When a Deed of Release or Settlement Agreement is signed between an employer and employee, it's common for the Deed or Agreement to set out a number of things. Firstly, it will generally talk about when the employment started, and when it ended. Sometimes it will refer to where the terms and conditions of employment were set out, and occasionally it deals with other aspects of the employee's remuneration, including equity and other incentive arrangements. Often (preferably), the Deed or Agreement will also talk to specific disputes and the circumstances which gave rise to the Deed or Agreement coming into place.
Irrespective of the circumstances, it's common for the release to be broad and expressed to be all encompassing. It often says the employee is releasing the employer from all and every claim relating to or arising out of the employment, and all of the matters set out within the recitals. While it would be common for most employers to assume there's now no avenue for a future claim to be made against them, in reality how effective is the release you've just entered?
There are a few things to keep in mind.
- Most employers accept as uncontroversial the exclusion of workers compensation claims, and more recently statutory superannuation claims. This is accepted because it's in most circumstances it's not possible to "contract out" of these statutory rights and obligations.
- Many employers understand that although releases can be effective at putting to bed known disputes and things that were expressed to be in the parties contemplation at the time, they're not very effective (and are likely to be ineffective) at releasing the employer for future, unknown events. That's why we often recommend a two-part process when entering a Deed or Agreement with an employee that will be remaining in employment for a period of time (i.e. an initial document which is signed now and sets out the full terms of the deal, and then a Deed Poll which is signed once the employment ultimately ends).
- Releases are unlikely to be effective at stopping a future claim for a past statutory entitlement, unless that entitlement was the subject of the dispute, and the Deed or Agreement is focused on the resolution of that dispute. Examples can include claims about the incorrect payment of leave entitlements or claims about statutory underpayments.

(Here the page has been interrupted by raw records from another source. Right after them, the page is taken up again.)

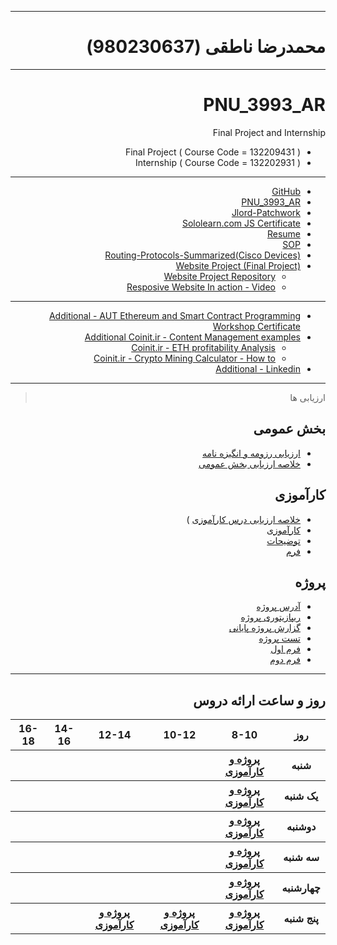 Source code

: 

<div dir="rtl">

---------

# محمدرضا ناطقی (980230637)
---------
  
# PNU_3993_AR
Final Project and Internship

- Final Project    ( Course Code = 132209431 )
- Internship       ( Course Code = 132202931 )
  
---------
- [GitHub](https://github.com/Nateghi7)
- [PNU_3993_AR](https://github.com/Nateghi7/PNU_3993_AR)
- [Jlord-Patchwork](https://github.com/Nateghi7/PNU_3993_AR/tree/main/Jlord-Patchwork)
- [Sololearn.com JS Certificate](https://github.com/Nateghi7/PNU_3993_AR/tree/main/Sololearn.com_JS_Cert)
- [Resume](https://github.com/Nateghi7/PNU_3993_AR/blob/main/Resume/Nateghi7_Resume.pdf) 
- [SOP](https://)
- [Routing-Protocols-Summarized(Cisco Devices)](https://github.com/Nateghi7/PNU_3993_AR/blob/main/Routing-Protocols-Summary/CCNA%20Routing%20Protocols.pdf)
- [Website Project (Final Project)](https://Nateghi7.github.io/ResponsiveResumeWebsite)
  - [Website Project Repository](https://github.com/Nateghi7/ResponsiveResumeWebsite)
  - [Resposive Website In action - Video](https://github.com/Nateghi7/ResponsiveResumeWebsite/tree/main/SampleMovie)
---------
- [Additional - AUT Ethereum and Smart Contract Programming Workshop Certificate](https://github.com/Nateghi7/PNU_3993_AR/tree/main/AUTsolidityCert)
- [Additional Coinit.ir - Content Management examples](https://web.archive.org/web/20201202152336/https://www.coinit.ir/author/nateghi7/)
  - [Coinit.ir - ETH profitability Analysis](https://web.archive.org/web/20201124125429/https://www.coinit.ir/1396/11/eth_profit_analysis/)
  - [Coinit.ir - Crypto Mining Calculator - How to](https://web.archive.org/web/20201126144054/https://www.coinit.ir/1396/10/mining_calculator_howto/)
- [Additional - Linkedin](https://www.linkedin.com/in/nateghi7/)
---------

> ارزیابی ها

##  بخش عمومی
- [ارزیابی رزومه و انگیزه نامه](https://github.com/Nateghi7/PNU_3993_AR/blob/main/General/MN_CV_CheckList_AR_3993.pdf)
- [خلاصه ارزیابی بخش عمومی](https://github.com/Nateghi7/PNU_3993_AR/blob/main/General/MN_GeneralSection_CheckList_AR_3993.pdf)
  

##  کارآموزی
  - [خلاصه ارزیابی درس کارآموزی](https://github.com/aminh58/PNU_3991_AR/blob/main/Internship/Intern.pdf)
  )
  - [کارآموزی](https://github.com/Nateghi7/PNU_3993_AR/blob/main/Routing-Protocols-Summary/CCNA%20Routing%20Protocols.pdf)
  - [توضیحات](https://github.com/Nateghi7/PNU_3993_AR/blob/main/Routing-Protocols-Summary/readme.md)
  - [فرم]( )
##  پروژه
  - [آدرس پروژه](https://nateghi7.github.io/ResponsiveResumeWebsite/)
  - [ریپازیتوری پروژه](https://github.com/Nateghi7/ResponsiveResumeWebsite)
  - [گزارش پروژه پایانی](https://github.com/Nateghi7/PNU_3993_AR/blob/main/FinalProjectReport/%D9%BE%D8%B1%D9%88%DA%98%D9%87%20%D9%BE%D8%A7%DB%8C%D8%A7%D9%86%DB%8C.pdf)
  - [تست پروژه](https://github.com/Nateghi7/ResponsiveResumeWebsite/tree/main/SampleMovie)
  - [فرم اول]( )
  - [فرم دوم]( )
  
---------
<div align="ltr">
     
## روز و ساعت ارائه دروس

</div>

<div align="ltr"> 
<div dir="ltr">
     
<table style="width:100%">
  <tr>
    <th >16-18</th>
    <th >14-16</th>
    <th >12-14</th>
    <th>10-12</th>
    <th>8-10</th>
    <th>روز</th>
  </tr>
  <tr>
    <th ><a > </a></th>
    <th ><a > </a></th>
    <th ><a > </a></th>
    <th></th>
    <th ><a href="https://github.com/Nateghi7/PNU_3993_AR">پروژه و کارآموزی </a></th>
    <th>شنبه</th>
  </tr>
   <tr>
    <th ></th>
    <th ></th>
    <th></th>
    <th></th>
    <th ><a href="https://github.com/Nateghi7/PNU_3993_AR">پروژه و کارآموزی </a></th>
    <th>یک شنبه</th>
  </tr>
   <tr>
     <th ><a> </a> </th>
     <th ><a > </a></th>
     <th><a  > </a></th>
    <th ></th> 
    <th><a href="https://github.com/Nateghi7/PNU_3993_AR">پروژه و کارآموزی</a></th>
  <th>دوشنبه</th>
  </tr>
   <tr>
    <th ></th>
    <th ></th>
    <th></th>
    <th></th>
    <th ><a href="https://github.com/Nateghi7/PNU_3993_AR">پروژه و کارآموزی</a></th>
    <th>سه شنبه</th>
  </tr>
   <tr>
    <th ></th>
    <th ></th>
    <th></th>
    <th></th>
     <th ><a href="https://github.com/Nateghi7/PNU_3993_AR">پروژه و کارآموزی</a></th>
    <th>چهارشنبه</th>
  </tr>
   <tr>
    <th ></th>
     <th ><a></a></th>
     <th ><a  href="https://github.com/Nateghi7/PNU_3993_AR">پروژه و کارآموزی</a></th>
     <th><a  href="https://github.com/Nateghi7/PNU_3993_AR">پروژه و کارآموزی</a></th>
    <th><a href="https://github.com/Nateghi7/PNU_3993_AR">پروژه و کارآموزی</a></th>
    <th>پنج شنبه</th>
  </tr>
</table>

</div>

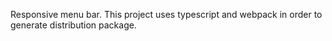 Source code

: Responsive menu bar.
This project uses typescript and webpack in order to generate distribution package.
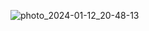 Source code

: ![photo_2024-01-12_20-48-13](https://github.com/pavelkorolko/TMS_AnOnL_17_Lesson_7/assets/76661163/7ee36710-9587-4309-a475-046e0cc5e960)
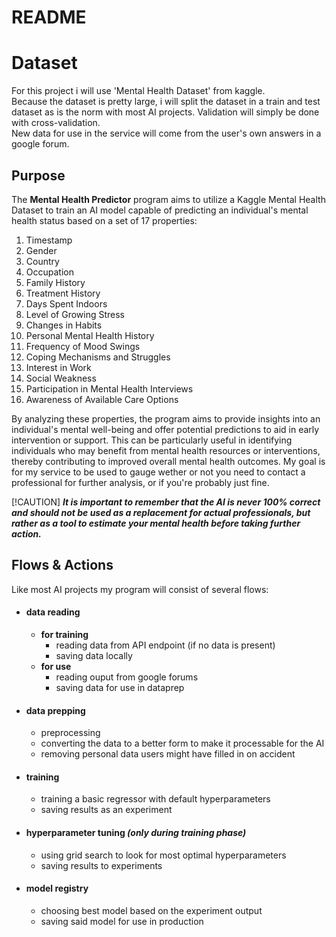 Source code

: # README
# Dataset
For this project i will use 'Mental Health Dataset' from kaggle.  
Because the dataset is pretty large, i will split the dataset in a train and test dataset as is the norm with most AI projects. Validation will simply be done with cross-validation.  
New data for use in the service will come from the user's own answers in a google forum.

## Purpose

The **Mental Health Predictor** program aims to utilize a Kaggle Mental Health Dataset to train an AI model capable of predicting an individual's mental health status based on a set of 17 properties:

1. Timestamp
2. Gender
3. Country
4. Occupation
5. Family History
6. Treatment History
7. Days Spent Indoors
8. Level of Growing Stress
9. Changes in Habits
10. Personal Mental Health History
11. Frequency of Mood Swings
12. Coping Mechanisms and Struggles
13. Interest in Work
14. Social Weakness
15. Participation in Mental Health Interviews
16. Awareness of Available Care Options

By analyzing these properties, the program aims to provide insights into an individual's mental well-being and offer potential predictions to aid in early intervention or support. This can be particularly useful in identifying individuals who may benefit from mental health resources or interventions, thereby contributing to improved overall mental health outcomes. My goal is for my service to be used to gauge wether or not you need to contact a professional for further analysis, or if you're probably just fine.

[!CAUTION]
***It is important to remember that the AI is never 100% correct and should not be used as a replacement for actual professionals, but rather as a tool to estimate your mental health before taking further action.***

## Flows & Actions
Like most AI projects my program will consist of several flows:

- #### data reading
    - **for training**
        - reading data from API endpoint (if no data is present)
        - saving data locally
    - **for use**
        - reading ouput from google forums
        - saving data for use in dataprep
- #### data prepping
    - preprocessing
    - converting the data to a better form to make it processable for the AI
    - removing personal data users might have filled in on accident
- #### training
    - training a basic regressor with default hyperparameters 
    - saving results as an experiment
- #### hyperparameter tuning *(only during training phase)*
    - using grid search to look for most optimal hyperparameters
    - saving results to experiments
- #### model registry
    - choosing best model based on the experiment output
    - saving said model for use in production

- It's common for employers to use Deeds when documenting settlements (rather than contracts). While the use of Deeds largely dispenses with the legal requirement for there to be valuable consideration going to the employee, the use of a Deed carries with it a tighter legal obligation around execution - that is, a Deed will normally need to be executed by the employer in accordance with the requirements for executing Deeds set out in the company's constitution. If the Deed doesn't meet the stricter legal requirements for execution, the enforceability of the Deed can be put at risk.
Understandably, employers who provide benefits on termination that exceed the employee's minimum entitlements, or who have agreed to make payments in settlement of a dispute, will want certainty that all reasonable avenues for future claims are sealed-off. It's therefore important that when negotiating and finalising the deal, careful consideration is given to what the deal is likely to actually resolve, and what it may not.